Lo mejor es no desesperarse y ser lo más prácticas posibles. Ante hechos consumados mejor asumir, optar por las opciones que sabemos que nos quedan bien e ir directamente por ellas. Si titubeas, pierdes valiosos minutos que pueden jugarte en contra. El tiempo transcurre sin piedad mientras te regodeas.
Una alternativa que jamás falla, es el negro. No importa si se trata de una tela no apta para fiestas de noche, el negro siempre disimula todo. Puedes ponerte una mini negra de algodón y te aseguro que pasará inadvertida con una polera ancha del mismo color que tenga algún toque lúdico encima. También puedes sacar el vestido básico que tienes en tu clóset y darle vida con accesorios.

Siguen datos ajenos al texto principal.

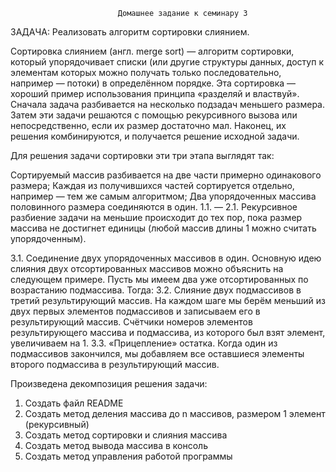                            Домашнее задание к семинару 3

ЗАДАЧА: Реализовать алгоритм сортировки слиянием. 

Сортировка слиянием (англ. merge sort) — алгоритм сортировки, который упорядочивает списки (или другие структуры данных, доступ к элементам которых можно получать только последовательно, например — потоки) в определённом порядке. Эта сортировка — хороший пример использования принципа «разделяй и властвуй». Сначала задача разбивается на несколько подзадач меньшего размера. Затем эти задачи решаются с помощью рекурсивного вызова или непосредственно, если их размер достаточно мал. Наконец, их решения комбинируются, и получается решение исходной задачи.

Для решения задачи сортировки эти три этапа выглядят так:

Сортируемый массив разбивается на две части примерно одинакового размера;
Каждая из получившихся частей сортируется отдельно, например — тем же самым алгоритмом;
Два упорядоченных массива половинного размера соединяются в один.
1.1. — 2.1. Рекурсивное разбиение задачи на меньшие происходит до тех пор, пока размер массива не достигнет единицы (любой массив длины 1 можно считать упорядоченным).

3.1. Соединение двух упорядоченных массивов в один.
Основную идею слияния двух отсортированных массивов можно объяснить на следующем примере. Пусть мы имеем два уже отсортированных по возрастанию подмассива. Тогда:
3.2. Слияние двух подмассивов в третий результирующий массив.
На каждом шаге мы берём меньший из двух первых элементов подмассивов и записываем его в результирующий массив. Счётчики номеров элементов результирующего массива и подмассива, из которого был взят элемент, увеличиваем на 1.
3.3. «Прицепление» остатка.
Когда один из подмассивов закончился, мы добавляем все оставшиеся элементы второго подмассива в результирующий массив.


Произведена декомпозиция решения задачи:
1. Создать файл README
2. Создать метод деления массива до n массивов, размером 1 элемент (рекурсивный)
3. Создать метод сортировки и слияния массива
4. Создать метод вывода массива в консоль
5. Создать метод управления работой программы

Tienes que combinarlos con zapatos de taco alto sí o sí. Puedes jugar con los colores y combinarlos con los collares que elegiste o un pañuelo que puedes ponerte al cuello. Como tu vestimenta no será la que llame la atención, deberás deslumbrar con tus accesorios: collares, aros, cartera, zapatos, pañuelos, esmalte de uñas, maquillaje, peinado.
Y como todo va en la actitud, siéntete mina igual. No importa lo que vistas si no cómo lo llevas. Si te crees el cuento, se voltearán a mirarte y te sentirás satisfecha y contenta por el mérito logrado.